Set down the entries below once more, precisely as they stand.

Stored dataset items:
━━━━━━━━━━━━━━━━

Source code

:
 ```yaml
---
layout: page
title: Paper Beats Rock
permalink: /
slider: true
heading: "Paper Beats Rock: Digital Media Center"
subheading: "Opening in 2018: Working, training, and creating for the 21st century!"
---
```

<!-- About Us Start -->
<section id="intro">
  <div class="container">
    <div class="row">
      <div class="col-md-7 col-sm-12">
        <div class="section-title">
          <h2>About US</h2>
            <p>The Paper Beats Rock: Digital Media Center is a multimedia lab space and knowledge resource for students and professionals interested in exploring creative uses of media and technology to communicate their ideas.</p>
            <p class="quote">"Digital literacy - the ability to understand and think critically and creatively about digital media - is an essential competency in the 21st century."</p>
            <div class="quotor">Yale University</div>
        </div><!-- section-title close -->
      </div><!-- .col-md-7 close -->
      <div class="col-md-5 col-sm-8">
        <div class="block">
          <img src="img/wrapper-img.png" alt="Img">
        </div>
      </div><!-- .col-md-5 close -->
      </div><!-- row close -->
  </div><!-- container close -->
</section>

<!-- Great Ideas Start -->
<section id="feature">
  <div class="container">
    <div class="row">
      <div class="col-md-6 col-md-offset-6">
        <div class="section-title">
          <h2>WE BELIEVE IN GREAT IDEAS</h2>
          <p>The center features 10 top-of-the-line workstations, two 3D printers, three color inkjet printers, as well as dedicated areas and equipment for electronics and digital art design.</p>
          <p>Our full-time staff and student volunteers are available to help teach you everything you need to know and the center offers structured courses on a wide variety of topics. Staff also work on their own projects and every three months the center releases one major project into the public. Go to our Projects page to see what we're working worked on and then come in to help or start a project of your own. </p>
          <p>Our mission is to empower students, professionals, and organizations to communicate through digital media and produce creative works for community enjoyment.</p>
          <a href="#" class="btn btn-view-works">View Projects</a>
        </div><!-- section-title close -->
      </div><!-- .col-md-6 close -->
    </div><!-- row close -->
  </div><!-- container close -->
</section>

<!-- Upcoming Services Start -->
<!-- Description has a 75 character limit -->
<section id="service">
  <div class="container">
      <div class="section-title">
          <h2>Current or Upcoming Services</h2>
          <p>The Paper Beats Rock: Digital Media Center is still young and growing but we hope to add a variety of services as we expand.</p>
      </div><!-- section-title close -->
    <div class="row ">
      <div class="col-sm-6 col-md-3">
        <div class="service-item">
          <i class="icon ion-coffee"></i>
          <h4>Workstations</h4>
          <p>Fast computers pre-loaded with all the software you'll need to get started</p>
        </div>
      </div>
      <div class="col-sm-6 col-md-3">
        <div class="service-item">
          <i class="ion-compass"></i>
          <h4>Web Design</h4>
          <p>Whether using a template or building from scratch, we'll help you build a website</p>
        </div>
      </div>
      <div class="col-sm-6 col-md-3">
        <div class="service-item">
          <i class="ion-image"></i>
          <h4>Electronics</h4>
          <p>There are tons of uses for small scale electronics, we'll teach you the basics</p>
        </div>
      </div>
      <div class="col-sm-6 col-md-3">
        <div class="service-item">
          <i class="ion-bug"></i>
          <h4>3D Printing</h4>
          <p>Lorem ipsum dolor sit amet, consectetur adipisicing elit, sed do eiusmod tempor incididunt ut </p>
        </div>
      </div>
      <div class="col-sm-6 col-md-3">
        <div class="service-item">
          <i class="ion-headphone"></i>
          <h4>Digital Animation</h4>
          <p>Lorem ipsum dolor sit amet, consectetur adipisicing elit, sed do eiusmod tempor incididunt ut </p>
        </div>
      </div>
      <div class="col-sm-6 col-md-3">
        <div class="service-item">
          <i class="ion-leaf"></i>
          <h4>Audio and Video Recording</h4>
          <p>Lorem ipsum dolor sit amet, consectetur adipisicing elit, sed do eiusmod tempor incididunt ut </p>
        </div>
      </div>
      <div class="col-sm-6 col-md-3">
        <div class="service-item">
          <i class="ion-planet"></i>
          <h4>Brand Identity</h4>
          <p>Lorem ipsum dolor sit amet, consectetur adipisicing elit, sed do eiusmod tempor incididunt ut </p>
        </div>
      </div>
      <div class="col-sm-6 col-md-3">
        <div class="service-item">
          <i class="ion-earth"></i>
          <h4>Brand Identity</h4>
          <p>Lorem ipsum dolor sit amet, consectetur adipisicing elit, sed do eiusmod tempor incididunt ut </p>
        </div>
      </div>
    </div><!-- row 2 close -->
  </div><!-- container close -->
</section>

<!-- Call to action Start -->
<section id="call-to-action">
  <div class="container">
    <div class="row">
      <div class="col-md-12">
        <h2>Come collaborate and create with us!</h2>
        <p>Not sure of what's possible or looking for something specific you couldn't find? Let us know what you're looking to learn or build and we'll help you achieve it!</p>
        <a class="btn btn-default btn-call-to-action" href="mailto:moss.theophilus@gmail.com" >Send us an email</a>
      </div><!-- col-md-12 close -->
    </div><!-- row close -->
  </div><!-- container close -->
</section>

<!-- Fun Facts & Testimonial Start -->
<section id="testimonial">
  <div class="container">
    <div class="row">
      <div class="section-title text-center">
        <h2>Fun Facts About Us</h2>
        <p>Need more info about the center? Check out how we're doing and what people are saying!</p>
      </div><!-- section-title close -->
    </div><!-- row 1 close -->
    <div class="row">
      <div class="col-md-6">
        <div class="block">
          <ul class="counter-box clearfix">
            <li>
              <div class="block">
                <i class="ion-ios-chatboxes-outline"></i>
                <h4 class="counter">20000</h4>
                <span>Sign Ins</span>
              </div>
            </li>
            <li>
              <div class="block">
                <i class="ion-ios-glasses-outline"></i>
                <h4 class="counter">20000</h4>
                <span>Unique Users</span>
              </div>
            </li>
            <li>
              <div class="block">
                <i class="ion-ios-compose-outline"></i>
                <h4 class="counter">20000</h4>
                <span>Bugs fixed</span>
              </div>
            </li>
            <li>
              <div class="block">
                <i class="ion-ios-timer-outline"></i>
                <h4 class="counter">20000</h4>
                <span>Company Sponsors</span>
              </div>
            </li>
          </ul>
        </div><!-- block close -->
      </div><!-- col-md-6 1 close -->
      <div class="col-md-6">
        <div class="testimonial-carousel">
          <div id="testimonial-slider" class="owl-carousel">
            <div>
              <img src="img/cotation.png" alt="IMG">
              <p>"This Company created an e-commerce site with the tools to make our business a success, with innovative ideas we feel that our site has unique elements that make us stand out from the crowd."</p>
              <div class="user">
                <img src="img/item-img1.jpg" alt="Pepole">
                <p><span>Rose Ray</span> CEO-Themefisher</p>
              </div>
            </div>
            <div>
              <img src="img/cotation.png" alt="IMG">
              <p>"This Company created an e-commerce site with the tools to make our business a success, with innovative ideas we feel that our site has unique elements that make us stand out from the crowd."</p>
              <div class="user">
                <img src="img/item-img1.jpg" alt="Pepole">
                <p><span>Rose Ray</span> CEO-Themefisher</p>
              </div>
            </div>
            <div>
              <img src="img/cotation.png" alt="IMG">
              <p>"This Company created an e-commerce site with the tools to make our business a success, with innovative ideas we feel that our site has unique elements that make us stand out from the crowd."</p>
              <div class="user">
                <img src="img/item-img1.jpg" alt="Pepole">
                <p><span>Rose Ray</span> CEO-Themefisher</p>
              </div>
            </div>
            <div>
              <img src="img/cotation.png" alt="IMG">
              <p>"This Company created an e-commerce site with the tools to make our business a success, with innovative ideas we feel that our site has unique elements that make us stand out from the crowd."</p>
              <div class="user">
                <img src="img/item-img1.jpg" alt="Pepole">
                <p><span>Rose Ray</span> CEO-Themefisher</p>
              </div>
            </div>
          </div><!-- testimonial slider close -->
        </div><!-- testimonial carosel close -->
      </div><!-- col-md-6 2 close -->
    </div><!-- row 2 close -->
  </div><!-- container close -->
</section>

━━━━━━━━━━━━━━━━

▶ [Written solution]:
Source code

:
 ```yaml
---
layout: page
title: Paper Beats Rock
permalink: /
slider: true
heading: "Paper Beats Rock: Digital Media Center"
subheading: "Opening in 2018: Working, training, and creating for the 21st century!"
---
```

<!-- About Us Start -->
<section id="intro">
  <div class="container">
    <div class="row">
      <div class="col-md-7 col-sm-12">
        <div class="section-title">
          <h2>About US</h2>
            <p>The Paper Beats Rock: Digital Media Center is a multimedia lab space and knowledge resource for students and professionals interested in exploring creative uses of media and technology to communicate their ideas.</p>
            <p class="quote">"Digital literacy - the ability to understand and think critically and creatively about digital media - is an essential competency in the 21st century."</p>
            <div class="quotor">Yale University</div>
        </div><!-- section-title close -->
      </div><!-- .col-md-7 close -->
      <div class="col-md-5 col-sm-8">
        <div class="block">
          <img src="img/wrapper-img.png" alt="Img">
        </div>
      </div><!-- .col-md-5 close -->
      </div><!-- row close -->
  </div><!-- container close -->
</section>

<!-- Great Ideas Start -->
<section id="feature">
  <div class="container">
    <div class="row">
      <div class="col-md-6 col-md-offset-6">
        <div class="section-title">
          <h2>WE BELIEVE IN GREAT IDEAS</h2>
          <p>The center features 10 top-of-the-line workstations, two 3D printers, three color inkjet printers, as well as dedicated areas and equipment for electronics and digital art design.</p>
          <p>Our full-time staff and student volunteers are available to help teach you everything you need to know and the center offers structured courses on a wide variety of topics. Staff also work on their own projects and every three months the center releases one major project into the public. Go to our Projects page to see what we're working worked on and then come in to help or start a project of your own. </p>
          <p>Our mission is to empower students, professionals, and organizations to communicate through digital media and produce creative works for community enjoyment.</p>
          <a href="#" class="btn btn-view-works">View Projects</a>
        </div><!-- section-title close -->
      </div><!-- .col-md-6 close -->
    </div><!-- row close -->
  </div><!-- container close -->
</section>

<!-- Upcoming Services Start -->
<!-- Description has a 75 character limit -->
<section id="service">
  <div class="container">
      <div class="section-title">
          <h2>Current or Upcoming Services</h2>
          <p>The Paper Beats Rock: Digital Media Center is still young and growing but we hope to add a variety of services as we expand.</p>
      </div><!-- section-title close -->
    <div class="row ">
      <div class="col-sm-6 col-md-3">
        <div class="service-item">
          <i class="icon ion-coffee"></i>
          <h4>Workstations</h4>
          <p>Fast computers pre-loaded with all the software you'll need to get started</p>
        </div>
      </div>
      <div class="col-sm-6 col-md-3">
        <div class="service-item">
          <i class="ion-compass"></i>
          <h4>Web Design</h4>
          <p>Whether using a template or building from scratch, we'll help you build a website</p>
        </div>
      </div>
      <div class="col-sm-6 col-md-3">
        <div class="service-item">
          <i class="ion-image"></i>
          <h4>Electronics</h4>
          <p>There are tons of uses for small scale electronics, we'll teach you the basics</p>
        </div>
      </div>
      <div class="col-sm-6 col-md-3">
        <div class="service-item">
          <i class="ion-bug"></i>
          <h4>3D Printing</h4>
          <p>Lorem ipsum dolor sit amet, consectetur adipisicing elit, sed do eiusmod tempor incididunt ut </p>
        </div>
      </div>
      <div class="col-sm-6 col-md-3">
        <div class="service-item">
          <i class="ion-headphone"></i>
          <h4>Digital Animation</h4>
          <p>Lorem ipsum dolor sit amet, consectetur adipisicing elit, sed do eiusmod tempor incididunt ut </p>
        </div>
      </div>
      <div class="col-sm-6 col-md-3">
        <div class="service-item">
          <i class="ion-leaf"></i>
          <h4>Audio and Video Recording</h4>
          <p>Lorem ipsum dolor sit amet, consectetur adipisicing elit, sed do eiusmod tempor incididunt ut </p>
        </div>
      </div>
      <div class="col-sm-6 col-md-3">
        <div class="service-item">
          <i class="ion-planet"></i>
          <h4>Brand Identity</h4>
          <p>Lorem ipsum dolor sit amet, consectetur adipisicing elit, sed do eiusmod tempor incididunt ut </p>
        </div>
      </div>
      <div class="col-sm-6 col-md-3">
        <div class="service-item">
          <i class="ion-earth"></i>
          <h4>Brand Identity</h4>
          <p>Lorem ipsum dolor sit amet, consectetur adipisicing elit, sed do eiusmod tempor incididunt ut </p>
        </div>
      </div>
    </div><!-- row 2 close -->
  </div><!-- container close -->
</section>

<!-- Call to action Start -->
<section id="call-to-action">
  <div class="container">
    <div class="row">
      <div class="col-md-12">
        <h2>Come collaborate and create with us!</h2>
        <p>Not sure of what's possible or looking for something specific you couldn't find? Let us know what you're looking to learn or build and we'll help you achieve it!</p>
        <a class="btn btn-default btn-call-to-action" href="mailto:moss.theophilus@gmail.com" >Send us an email</a>
      </div><!-- col-md-12 close -->
    </div><!-- row close -->
  </div><!-- container close -->
</section>

<!-- Fun Facts & Testimonial Start -->
<section id="testimonial">
  <div class="container">
    <div class="row">
      <div class="section-title text-center">
        <h2>Fun Facts About Us</h2>
        <p>Need more info about the center? Check out how we're doing and what people are saying!</p>
      </div><!-- section-title close -->
    </div><!-- row 1 close -->
    <div class="row">
      <div class="col-md-6">
        <div class="block">
          <ul class="counter-box clearfix">
            <li>
              <div class="block">
                <i class="ion-ios-chatboxes-outline"></i>
                <h4 class="counter">20000</h4>
                <span>Sign Ins</span>
              </div>
            </li>
            <li>
              <div class="block">
                <i class="ion-ios-glasses-outline"></i>
                <h4 class="counter">20000</h4>
                <span>Unique Users</span>
              </div>
            </li>
            <li>
              <div class="block">
                <i class="ion-ios-compose-outline"></i>
                <h4 class="counter">20000</h4>
                <span>Bugs fixed</span>
              </div>
            </li>
            <li>
              <div class="block">
                <i class="ion-ios-timer-outline"></i>
                <h4 class="counter">20000</h4>
                <span>Company Sponsors</span>
              </div>
            </li>
          </ul>
        </div><!-- block close -->
      </div><!-- col-md-6 1 close -->
      <div class="col-md-6">
        <div class="testimonial-carousel">
          <div id="testimonial-slider" class="owl-carousel">
            <div>
              <img src="img/cotation.png" alt="IMG">
              <p>"This Company created an e-commerce site with the tools to make our business a success, with innovative ideas we feel that our site has unique elements that make us stand out from the crowd."</p>
              <div class="user">
                <img src="img/item-img1.jpg" alt="Pepole">
                <p><span>Rose Ray</span> CEO-Themefisher</p>
              </div>
            </div>
            <div>
              <img src="img/cotation.png" alt="IMG">
              <p>"This Company created an e-commerce site with the tools to make our business a success, with innovative ideas we feel that our site has unique elements that make us stand out from the crowd."</p>
              <div class="user">
                <img src="img/item-img1.jpg" alt="Pepole">
                <p><span>Rose Ray</span> CEO-Themefisher</p>
              </div>
            </div>
            <div>
              <img src="img/cotation.png" alt="IMG">
              <p>"This Company created an e-commerce site with the tools to make our business a success, with innovative ideas we feel that our site has unique elements that make us stand out from the crowd."</p>
              <div class="user">
                <img src="img/item-img1.jpg" alt="Pepole">
                <p><span>Rose Ray</span> CEO-Themefisher</p>
              </div>
            </div>
            <div>
              <img src="img/cotation.png" alt="IMG">
              <p>"This Company created an e-commerce site with the tools to make our business a success, with innovative ideas we feel that our site has unique elements that make us stand out from the crowd."</p>
              <div class="user">
                <img src="img/item-img1.jpg" alt="Pepole">
                <p><span>Rose Ray</span> CEO-Themefisher</p>
              </div>
            </div>
          </div><!-- testimonial slider close -->
        </div><!-- testimonial carosel close -->
      </div><!-- col-md-6 2 close -->
    </div><!-- row 2 close -->
  </div><!-- container close -->
</section>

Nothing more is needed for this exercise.